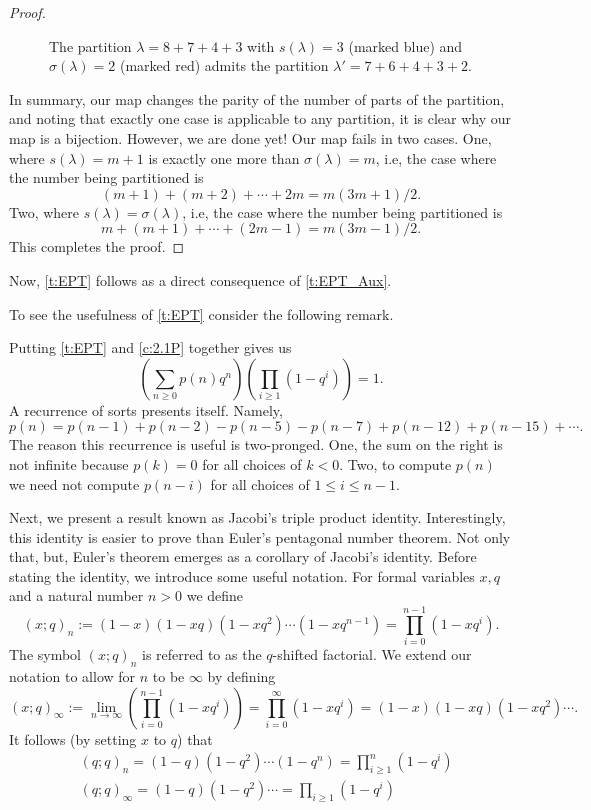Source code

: \begin{proof}
\begin{figure}[H]
    \caption{The partition $\lambda=8+7+4+3$ with $s(\lambda)=3$ (marked blue) and $\sigma(\lambda)=2$ (marked red) admits the partition $\lambda'=7+6+4+3+2$.}
\end{figure}
In summary, our map changes the parity of the number of parts of the partition, and noting that exactly one case is applicable to any partition, it is clear why our map is a bijection. However, we are done yet! Our map fails in two cases. One, where $s(\lambda)=m+1$ is exactly one more than $\sigma(\lambda)=m$, i.e, the case where the number being partitioned is \[
(m+1)+(m+2)+\cdots+2m = m(3m+1)/2.
\]
Two, where $s(\lambda)=\sigma(\lambda)$, i.e, the case where the number being partitioned is \[
m+(m+1)+\cdots+(2m-1) = m(3m-1)/2.
\]
This completes the proof. 
\end{proof}
Now, \cref{t:EPT} follows as a direct consequence of \cref{t:EPT_Aux}. 
\par
To see the usefulness of \cref{t:EPT} consider the following remark.
\begin{remark}
Putting \cref{t:EPT} and \cref{c:2.1P} together gives us \[
\left(\sum_{n\geq 0}p(n)q^n\right)\left(\prod_{i\geq 1}(1-q^i)\right) = 1.
\] A recurrence of sorts presents itself. Namely,
\[
p(n) = p(n-1)+p(n-2)-p(n-5)-p(n-7)+p(n-12)+p(n-15)+\cdots. 
\] The reason this recurrence is useful is two-pronged. One, the sum on the right is not infinite because $p(k)=0$ for all choices of $k<0$. Two, to compute $p(n)$ we need not compute $p(n-i)$ for all choices of $1\leq i\leq n-1$.
\end{remark}
Next, we present a result known as Jacobi's triple product identity. Interestingly, this identity is easier to prove than Euler's pentagonal number theorem. Not only that, but, Euler's theorem emerges as a corollary of Jacobi's identity. Before stating the identity, we introduce some useful notation. For formal variables $x,q$ and a natural number $n>0$ we define
\[
(x;q)_n := (1-x)(1-xq)(1-xq^2)\cdots(1-xq^{n-1}) = \prod_{i=0}^{n-1}(1-xq^i).
\]
The symbol $(x;q)_n$ is referred to as the $q$-shifted factorial. We extend our notation to allow for $n$ to be $\infty$ by defining
\[
(x;q)_\infty := \lim_{n\to \infty}\left(\prod_{i=0}^{n-1}(1-xq^i)\right) = \prod_{i=0}^{\infty}(1-xq^i) = (1-x)(1-xq)(1-xq^2)\cdots.
\]
It follows (by setting $x$ to $q$) that
\begin{align*}
    &(q;q)_n = (1-q)(1-q^2)\cdots(1-q^n) = \prod_{i\geq 1}^n (1-q^i)\\
    &(q;q)_\infty = (1-q)(1-q^2)\cdots = \prod_{i\geq 1}(1-q^i)
\end{align*}
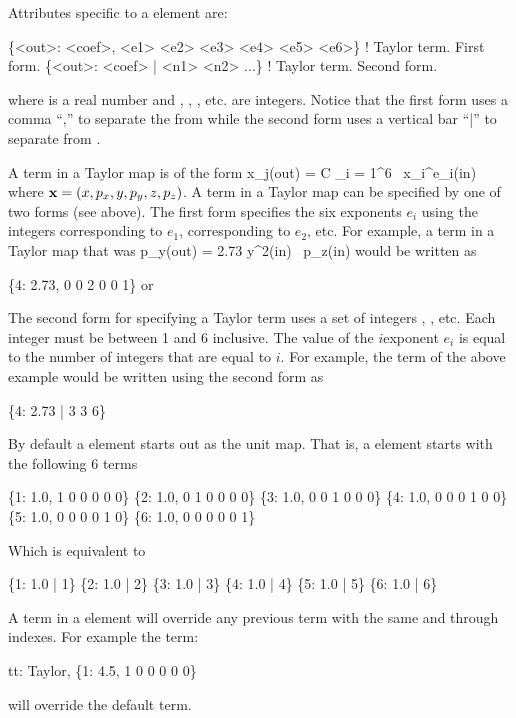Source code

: {Attributes specific to a  element are:
\begin{example}
  \{<out>: <coef>, <e1> <e2> <e3> <e4> <e5> <e6>\}  ! Taylor term. First form.
  \{<out>: <coef> | <n1> <n2> ...\}                 ! Taylor term. Second form.
\end{example}
where  is a real number and , ,
, etc. are integers. Notice that the first form uses
a comma ``,'' to separate the  from  while
the second form uses a vertical bar ``|'' to separate 
from .

A term in a Taylor map is of the form
\Begineq
  x_j({\rm out}) = C \cdot \Pi_{i = 1}^6 \, x_i^{e_i}({\rm in})
\Endeq
where ${\bf x} = (x, p_x, y, p_y, z, p_z)$. A term in a Taylor map can
be specified by one of two forms (see above). The first form specifies
the six exponents $e_i$ using the integers  corresponding to
$e_1$,  corresponding to $e_2$, etc.  For example, a term in
a Taylor map that was
\Begineq
  p_y({\rm out}) = 2.73 \cdot y^2({\rm in}) \, p_z({\rm in})
\Endeq
would be written as
\begin{example}
  \{4: 2.73, 0 0 2 0 0 1\} or
\end{example}

The second form for specifying a Taylor term uses a set of integers ,
, etc. Each integer must be between 1 and 6 inclusive. The value of 
the $i$\Th exponent $e_i$ is equal to the number of integers that are equal
to $i$. For example, the term of the above example would be written using
the second form as
\begin{example}
  \{4: 2.73 | 3 3 6\}
\end{example}

By default a  element starts out as the unit map. 
That is, a  element starts with the following 6 terms
\begin{example}
  \{1: 1.0, 1 0 0 0 0 0\}
  \{2: 1.0, 0 1 0 0 0 0\}
  \{3: 1.0, 0 0 1 0 0 0\}
  \{4: 1.0, 0 0 0 1 0 0\}
  \{5: 1.0, 0 0 0 0 1 0\}
  \{6: 1.0, 0 0 0 0 0 1\}
\end{example}
Which is equivalent to
\begin{example}
  \{1: 1.0 | 1\}
  \{2: 1.0 | 2\}
  \{3: 1.0 | 3\}
  \{4: 1.0 | 4\}
  \{5: 1.0 | 5\}
  \{6: 1.0 | 6\}
\end{example}

A term in a  element will override any previous term
with the same  and  through  indexes. For example the term:
\begin{example}
  tt: Taylor, \{1: 4.5, 1 0 0 0 0 0\} 
\end{example}
will override the default  term.

}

___

Your task.
Repeat, with no pictures, every line from the top of the entries above through the line that has "p(n) = p(n-1)+p(n-2)-p(n-5)-p(n-7)+p(n-12)+p(n-15)+\cdots.", keeping each one exact.

Exercise answer.
Source code

: \begin{proof}
\begin{figure}[H]
    \caption{The partition $\lambda=8+7+4+3$ with $s(\lambda)=3$ (marked blue) and $\sigma(\lambda)=2$ (marked red) admits the partition $\lambda'=7+6+4+3+2$.}
\end{figure}
In summary, our map changes the parity of the number of parts of the partition, and noting that exactly one case is applicable to any partition, it is clear why our map is a bijection. However, we are done yet! Our map fails in two cases. One, where $s(\lambda)=m+1$ is exactly one more than $\sigma(\lambda)=m$, i.e, the case where the number being partitioned is \[
(m+1)+(m+2)+\cdots+2m = m(3m+1)/2.
\]
Two, where $s(\lambda)=\sigma(\lambda)$, i.e, the case where the number being partitioned is \[
m+(m+1)+\cdots+(2m-1) = m(3m-1)/2.
\]
This completes the proof. 
\end{proof}
Now, \cref{t:EPT} follows as a direct consequence of \cref{t:EPT_Aux}. 
\par
To see the usefulness of \cref{t:EPT} consider the following remark.
\begin{remark}
Putting \cref{t:EPT} and \cref{c:2.1P} together gives us \[
\left(\sum_{n\geq 0}p(n)q^n\right)\left(\prod_{i\geq 1}(1-q^i)\right) = 1.
\] A recurrence of sorts presents itself. Namely,
\[
p(n) = p(n-1)+p(n-2)-p(n-5)-p(n-7)+p(n-12)+p(n-15)+\cdots. 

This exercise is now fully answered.